TASK TO COMPLETE. Each line in the records that mentions the word "generates" needs to be listed.

RECORDS FOR THIS EXERCISE.
◆ ◆ ◆ ◆ ◆
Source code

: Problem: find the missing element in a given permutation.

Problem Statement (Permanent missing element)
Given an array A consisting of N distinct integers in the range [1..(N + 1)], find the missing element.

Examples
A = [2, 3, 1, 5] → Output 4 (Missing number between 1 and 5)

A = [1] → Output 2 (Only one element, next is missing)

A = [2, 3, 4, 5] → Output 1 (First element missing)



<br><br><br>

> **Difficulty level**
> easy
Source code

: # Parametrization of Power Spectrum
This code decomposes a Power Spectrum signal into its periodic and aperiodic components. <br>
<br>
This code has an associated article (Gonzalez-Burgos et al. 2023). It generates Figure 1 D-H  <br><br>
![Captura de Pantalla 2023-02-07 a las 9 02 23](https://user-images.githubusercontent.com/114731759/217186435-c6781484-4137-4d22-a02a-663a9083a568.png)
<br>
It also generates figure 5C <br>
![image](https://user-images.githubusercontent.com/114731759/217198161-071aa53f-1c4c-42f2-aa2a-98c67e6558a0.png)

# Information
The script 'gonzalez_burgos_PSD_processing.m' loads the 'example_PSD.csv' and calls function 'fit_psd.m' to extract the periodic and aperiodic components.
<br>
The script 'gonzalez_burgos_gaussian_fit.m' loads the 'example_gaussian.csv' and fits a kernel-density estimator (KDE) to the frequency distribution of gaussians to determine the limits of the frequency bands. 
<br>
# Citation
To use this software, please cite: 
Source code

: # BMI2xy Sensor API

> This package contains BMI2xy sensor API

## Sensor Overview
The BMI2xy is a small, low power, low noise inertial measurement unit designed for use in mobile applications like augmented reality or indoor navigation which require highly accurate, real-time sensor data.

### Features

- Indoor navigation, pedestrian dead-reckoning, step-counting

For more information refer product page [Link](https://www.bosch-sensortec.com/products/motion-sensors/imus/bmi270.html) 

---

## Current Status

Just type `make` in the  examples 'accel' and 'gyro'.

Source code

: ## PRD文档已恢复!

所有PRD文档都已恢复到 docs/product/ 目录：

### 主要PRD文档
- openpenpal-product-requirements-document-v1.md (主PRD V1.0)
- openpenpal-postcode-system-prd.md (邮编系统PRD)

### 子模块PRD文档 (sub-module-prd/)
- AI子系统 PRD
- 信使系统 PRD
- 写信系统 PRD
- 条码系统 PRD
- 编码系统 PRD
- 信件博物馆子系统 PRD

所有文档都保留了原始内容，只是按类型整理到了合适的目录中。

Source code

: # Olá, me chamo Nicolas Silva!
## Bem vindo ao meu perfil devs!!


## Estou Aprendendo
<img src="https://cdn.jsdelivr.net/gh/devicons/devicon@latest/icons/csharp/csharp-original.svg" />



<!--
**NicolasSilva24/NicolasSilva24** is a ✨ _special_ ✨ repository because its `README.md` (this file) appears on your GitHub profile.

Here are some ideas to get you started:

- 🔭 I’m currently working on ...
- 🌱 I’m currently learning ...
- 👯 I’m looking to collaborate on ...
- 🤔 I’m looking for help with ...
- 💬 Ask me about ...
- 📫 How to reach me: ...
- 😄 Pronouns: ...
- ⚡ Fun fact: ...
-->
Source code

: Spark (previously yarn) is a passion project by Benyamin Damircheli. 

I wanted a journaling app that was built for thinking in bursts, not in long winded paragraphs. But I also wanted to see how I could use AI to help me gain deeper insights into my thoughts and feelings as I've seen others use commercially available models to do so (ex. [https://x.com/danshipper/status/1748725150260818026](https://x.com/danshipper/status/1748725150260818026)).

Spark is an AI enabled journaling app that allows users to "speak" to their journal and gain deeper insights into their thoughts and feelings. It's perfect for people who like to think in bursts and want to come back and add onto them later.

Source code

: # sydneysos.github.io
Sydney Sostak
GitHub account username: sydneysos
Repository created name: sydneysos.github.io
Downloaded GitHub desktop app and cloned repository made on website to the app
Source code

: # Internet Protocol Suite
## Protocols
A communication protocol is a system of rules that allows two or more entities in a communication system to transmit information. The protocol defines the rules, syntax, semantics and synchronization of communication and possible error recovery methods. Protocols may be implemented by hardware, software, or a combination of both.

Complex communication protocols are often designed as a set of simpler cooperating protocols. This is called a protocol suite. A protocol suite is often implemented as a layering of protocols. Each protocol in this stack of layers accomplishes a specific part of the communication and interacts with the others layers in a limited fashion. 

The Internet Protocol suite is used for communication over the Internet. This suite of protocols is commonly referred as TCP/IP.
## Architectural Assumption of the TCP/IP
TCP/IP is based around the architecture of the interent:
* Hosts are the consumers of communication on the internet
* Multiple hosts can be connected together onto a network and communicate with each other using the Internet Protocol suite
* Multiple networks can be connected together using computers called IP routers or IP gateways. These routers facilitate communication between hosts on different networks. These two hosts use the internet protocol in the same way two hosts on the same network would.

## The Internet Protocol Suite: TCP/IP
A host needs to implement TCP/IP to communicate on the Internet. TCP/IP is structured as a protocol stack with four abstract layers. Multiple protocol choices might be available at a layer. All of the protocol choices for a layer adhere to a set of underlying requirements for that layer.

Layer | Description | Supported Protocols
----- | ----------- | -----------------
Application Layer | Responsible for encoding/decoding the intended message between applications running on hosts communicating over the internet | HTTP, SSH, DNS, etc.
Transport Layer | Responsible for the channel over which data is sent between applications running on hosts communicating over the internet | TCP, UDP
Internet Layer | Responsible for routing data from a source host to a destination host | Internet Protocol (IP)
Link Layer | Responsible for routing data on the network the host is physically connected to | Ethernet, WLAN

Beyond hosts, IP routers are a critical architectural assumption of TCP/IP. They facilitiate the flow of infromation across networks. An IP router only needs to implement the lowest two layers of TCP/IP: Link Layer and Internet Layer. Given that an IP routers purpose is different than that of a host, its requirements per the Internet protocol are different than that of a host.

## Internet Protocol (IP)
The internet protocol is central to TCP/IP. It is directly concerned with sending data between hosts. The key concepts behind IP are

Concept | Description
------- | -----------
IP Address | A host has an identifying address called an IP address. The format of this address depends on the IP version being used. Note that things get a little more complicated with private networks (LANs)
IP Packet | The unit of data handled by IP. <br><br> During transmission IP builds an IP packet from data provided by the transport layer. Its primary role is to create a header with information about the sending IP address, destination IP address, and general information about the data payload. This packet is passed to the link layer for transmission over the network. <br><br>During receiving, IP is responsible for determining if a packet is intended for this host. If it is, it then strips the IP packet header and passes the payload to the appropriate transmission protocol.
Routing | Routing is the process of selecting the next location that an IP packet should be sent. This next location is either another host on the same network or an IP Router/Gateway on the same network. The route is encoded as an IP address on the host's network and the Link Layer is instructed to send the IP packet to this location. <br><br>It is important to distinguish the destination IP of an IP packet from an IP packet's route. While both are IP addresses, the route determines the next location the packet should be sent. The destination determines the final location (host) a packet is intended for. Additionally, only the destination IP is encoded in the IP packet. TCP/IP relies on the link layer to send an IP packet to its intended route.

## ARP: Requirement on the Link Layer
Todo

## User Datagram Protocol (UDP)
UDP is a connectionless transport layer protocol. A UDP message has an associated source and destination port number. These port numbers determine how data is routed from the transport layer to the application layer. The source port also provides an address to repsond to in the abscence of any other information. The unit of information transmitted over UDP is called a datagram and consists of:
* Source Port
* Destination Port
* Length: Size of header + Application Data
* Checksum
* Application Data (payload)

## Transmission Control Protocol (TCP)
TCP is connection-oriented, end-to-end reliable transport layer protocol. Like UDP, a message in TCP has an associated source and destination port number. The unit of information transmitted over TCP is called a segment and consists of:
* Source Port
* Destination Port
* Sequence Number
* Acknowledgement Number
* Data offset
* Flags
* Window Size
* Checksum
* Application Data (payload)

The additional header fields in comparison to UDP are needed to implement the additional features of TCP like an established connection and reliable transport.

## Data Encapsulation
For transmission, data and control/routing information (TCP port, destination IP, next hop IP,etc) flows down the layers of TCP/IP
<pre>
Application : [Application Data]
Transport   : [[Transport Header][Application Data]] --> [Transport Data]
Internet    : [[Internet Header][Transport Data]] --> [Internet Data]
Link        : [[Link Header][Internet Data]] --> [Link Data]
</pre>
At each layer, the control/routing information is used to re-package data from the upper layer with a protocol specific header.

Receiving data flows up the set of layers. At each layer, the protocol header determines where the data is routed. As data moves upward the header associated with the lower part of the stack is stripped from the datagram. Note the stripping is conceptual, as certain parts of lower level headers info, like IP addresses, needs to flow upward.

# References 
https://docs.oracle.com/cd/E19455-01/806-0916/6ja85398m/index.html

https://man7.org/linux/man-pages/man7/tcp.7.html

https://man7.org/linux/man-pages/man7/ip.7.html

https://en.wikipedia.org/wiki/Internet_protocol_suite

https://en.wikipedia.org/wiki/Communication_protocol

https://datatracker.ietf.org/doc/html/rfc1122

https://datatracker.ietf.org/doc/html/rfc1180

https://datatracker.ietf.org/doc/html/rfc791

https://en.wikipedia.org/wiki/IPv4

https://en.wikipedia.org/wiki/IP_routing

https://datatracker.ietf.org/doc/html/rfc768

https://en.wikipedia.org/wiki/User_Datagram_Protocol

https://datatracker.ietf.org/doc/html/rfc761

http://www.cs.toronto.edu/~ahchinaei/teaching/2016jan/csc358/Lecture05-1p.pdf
◆ ◆ ◆ ◆ ◆
OUTPUT BELOW.
This code has an associated article (Gonzalez-Burgos et al. 2023). It generates Figure 1 D-H  <br><br>
It also generates figure 5C <br>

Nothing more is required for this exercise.